The complete set of records below must be repeated precisely as given.
((
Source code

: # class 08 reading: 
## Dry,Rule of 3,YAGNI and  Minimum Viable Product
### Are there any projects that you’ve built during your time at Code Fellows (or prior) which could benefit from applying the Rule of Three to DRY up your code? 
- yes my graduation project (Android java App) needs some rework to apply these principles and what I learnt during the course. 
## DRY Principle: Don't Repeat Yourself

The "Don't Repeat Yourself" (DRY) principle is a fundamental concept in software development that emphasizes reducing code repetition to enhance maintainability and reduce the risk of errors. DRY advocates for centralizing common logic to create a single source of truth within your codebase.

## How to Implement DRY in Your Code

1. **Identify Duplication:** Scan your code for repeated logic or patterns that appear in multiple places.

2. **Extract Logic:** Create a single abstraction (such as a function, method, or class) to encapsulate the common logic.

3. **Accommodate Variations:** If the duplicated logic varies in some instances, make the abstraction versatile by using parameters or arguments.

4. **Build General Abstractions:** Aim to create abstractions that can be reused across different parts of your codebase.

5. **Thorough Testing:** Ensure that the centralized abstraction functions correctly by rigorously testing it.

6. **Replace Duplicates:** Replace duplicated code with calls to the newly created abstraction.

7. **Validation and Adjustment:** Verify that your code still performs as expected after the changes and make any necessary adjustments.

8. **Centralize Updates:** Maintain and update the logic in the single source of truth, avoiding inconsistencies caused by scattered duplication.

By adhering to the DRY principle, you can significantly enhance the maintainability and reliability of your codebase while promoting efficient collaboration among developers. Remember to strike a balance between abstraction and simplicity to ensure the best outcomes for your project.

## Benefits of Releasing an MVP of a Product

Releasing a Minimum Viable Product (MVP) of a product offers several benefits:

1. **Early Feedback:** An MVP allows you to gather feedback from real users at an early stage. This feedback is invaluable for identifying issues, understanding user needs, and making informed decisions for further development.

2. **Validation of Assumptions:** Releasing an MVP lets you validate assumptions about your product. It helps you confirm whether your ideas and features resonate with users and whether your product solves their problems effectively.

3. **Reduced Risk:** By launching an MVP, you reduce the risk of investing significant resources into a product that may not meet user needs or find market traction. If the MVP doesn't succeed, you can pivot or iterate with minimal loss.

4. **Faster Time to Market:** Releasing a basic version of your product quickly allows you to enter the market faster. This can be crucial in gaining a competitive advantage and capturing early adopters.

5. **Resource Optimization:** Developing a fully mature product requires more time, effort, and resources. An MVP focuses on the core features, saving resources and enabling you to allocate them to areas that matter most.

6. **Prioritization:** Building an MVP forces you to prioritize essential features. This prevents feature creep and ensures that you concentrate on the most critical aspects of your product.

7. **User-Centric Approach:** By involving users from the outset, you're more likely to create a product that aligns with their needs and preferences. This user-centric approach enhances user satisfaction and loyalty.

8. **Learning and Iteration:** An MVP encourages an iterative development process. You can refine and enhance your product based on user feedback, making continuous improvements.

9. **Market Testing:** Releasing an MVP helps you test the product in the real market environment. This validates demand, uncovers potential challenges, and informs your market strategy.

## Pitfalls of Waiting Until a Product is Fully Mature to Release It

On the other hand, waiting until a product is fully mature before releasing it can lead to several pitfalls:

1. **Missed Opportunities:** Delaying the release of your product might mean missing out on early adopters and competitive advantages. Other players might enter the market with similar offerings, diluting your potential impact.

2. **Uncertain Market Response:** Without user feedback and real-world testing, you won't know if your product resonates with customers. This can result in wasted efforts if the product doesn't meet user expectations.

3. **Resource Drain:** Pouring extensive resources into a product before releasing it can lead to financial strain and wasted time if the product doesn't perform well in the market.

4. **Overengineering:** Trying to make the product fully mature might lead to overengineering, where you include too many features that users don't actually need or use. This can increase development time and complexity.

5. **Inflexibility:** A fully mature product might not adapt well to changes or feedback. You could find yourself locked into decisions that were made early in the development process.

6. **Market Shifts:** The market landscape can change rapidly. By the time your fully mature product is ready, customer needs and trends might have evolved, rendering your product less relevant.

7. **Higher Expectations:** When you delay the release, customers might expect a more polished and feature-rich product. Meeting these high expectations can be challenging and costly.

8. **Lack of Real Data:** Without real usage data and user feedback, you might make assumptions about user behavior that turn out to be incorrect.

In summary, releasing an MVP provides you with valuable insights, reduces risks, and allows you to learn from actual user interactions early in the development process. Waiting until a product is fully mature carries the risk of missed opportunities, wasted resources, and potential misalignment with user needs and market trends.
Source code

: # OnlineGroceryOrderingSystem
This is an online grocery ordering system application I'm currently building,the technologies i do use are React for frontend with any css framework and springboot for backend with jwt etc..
))
Solution to this problem.
Source code

: # class 08 reading: 
## Dry,Rule of 3,YAGNI and  Minimum Viable Product
### Are there any projects that you’ve built during your time at Code Fellows (or prior) which could benefit from applying the Rule of Three to DRY up your code? 
- yes my graduation project (Android java App) needs some rework to apply these principles and what I learnt during the course. 
## DRY Principle: Don't Repeat Yourself

The "Don't Repeat Yourself" (DRY) principle is a fundamental concept in software development that emphasizes reducing code repetition to enhance maintainability and reduce the risk of errors. DRY advocates for centralizing common logic to create a single source of truth within your codebase.

## How to Implement DRY in Your Code

1. **Identify Duplication:** Scan your code for repeated logic or patterns that appear in multiple places.

2. **Extract Logic:** Create a single abstraction (such as a function, method, or class) to encapsulate the common logic.

3. **Accommodate Variations:** If the duplicated logic varies in some instances, make the abstraction versatile by using parameters or arguments.

4. **Build General Abstractions:** Aim to create abstractions that can be reused across different parts of your codebase.

5. **Thorough Testing:** Ensure that the centralized abstraction functions correctly by rigorously testing it.

6. **Replace Duplicates:** Replace duplicated code with calls to the newly created abstraction.

7. **Validation and Adjustment:** Verify that your code still performs as expected after the changes and make any necessary adjustments.

8. **Centralize Updates:** Maintain and update the logic in the single source of truth, avoiding inconsistencies caused by scattered duplication.

By adhering to the DRY principle, you can significantly enhance the maintainability and reliability of your codebase while promoting efficient collaboration among developers. Remember to strike a balance between abstraction and simplicity to ensure the best outcomes for your project.

## Benefits of Releasing an MVP of a Product

Releasing a Minimum Viable Product (MVP) of a product offers several benefits:

1. **Early Feedback:** An MVP allows you to gather feedback from real users at an early stage. This feedback is invaluable for identifying issues, understanding user needs, and making informed decisions for further development.

2. **Validation of Assumptions:** Releasing an MVP lets you validate assumptions about your product. It helps you confirm whether your ideas and features resonate with users and whether your product solves their problems effectively.

3. **Reduced Risk:** By launching an MVP, you reduce the risk of investing significant resources into a product that may not meet user needs or find market traction. If the MVP doesn't succeed, you can pivot or iterate with minimal loss.

4. **Faster Time to Market:** Releasing a basic version of your product quickly allows you to enter the market faster. This can be crucial in gaining a competitive advantage and capturing early adopters.

5. **Resource Optimization:** Developing a fully mature product requires more time, effort, and resources. An MVP focuses on the core features, saving resources and enabling you to allocate them to areas that matter most.

6. **Prioritization:** Building an MVP forces you to prioritize essential features. This prevents feature creep and ensures that you concentrate on the most critical aspects of your product.

7. **User-Centric Approach:** By involving users from the outset, you're more likely to create a product that aligns with their needs and preferences. This user-centric approach enhances user satisfaction and loyalty.

8. **Learning and Iteration:** An MVP encourages an iterative development process. You can refine and enhance your product based on user feedback, making continuous improvements.

9. **Market Testing:** Releasing an MVP helps you test the product in the real market environment. This validates demand, uncovers potential challenges, and informs your market strategy.

## Pitfalls of Waiting Until a Product is Fully Mature to Release It

On the other hand, waiting until a product is fully mature before releasing it can lead to several pitfalls:

1. **Missed Opportunities:** Delaying the release of your product might mean missing out on early adopters and competitive advantages. Other players might enter the market with similar offerings, diluting your potential impact.

2. **Uncertain Market Response:** Without user feedback and real-world testing, you won't know if your product resonates with customers. This can result in wasted efforts if the product doesn't meet user expectations.

3. **Resource Drain:** Pouring extensive resources into a product before releasing it can lead to financial strain and wasted time if the product doesn't perform well in the market.

4. **Overengineering:** Trying to make the product fully mature might lead to overengineering, where you include too many features that users don't actually need or use. This can increase development time and complexity.

5. **Inflexibility:** A fully mature product might not adapt well to changes or feedback. You could find yourself locked into decisions that were made early in the development process.

6. **Market Shifts:** The market landscape can change rapidly. By the time your fully mature product is ready, customer needs and trends might have evolved, rendering your product less relevant.

7. **Higher Expectations:** When you delay the release, customers might expect a more polished and feature-rich product. Meeting these high expectations can be challenging and costly.

8. **Lack of Real Data:** Without real usage data and user feedback, you might make assumptions about user behavior that turn out to be incorrect.

In summary, releasing an MVP provides you with valuable insights, reduces risks, and allows you to learn from actual user interactions early in the development process. Waiting until a product is fully mature carries the risk of missed opportunities, wasted resources, and potential misalignment with user needs and market trends.
Source code

: # OnlineGroceryOrderingSystem
This is an online grocery ordering system application I'm currently building,the technologies i do use are React for frontend with any css framework and springboot for backend with jwt etc..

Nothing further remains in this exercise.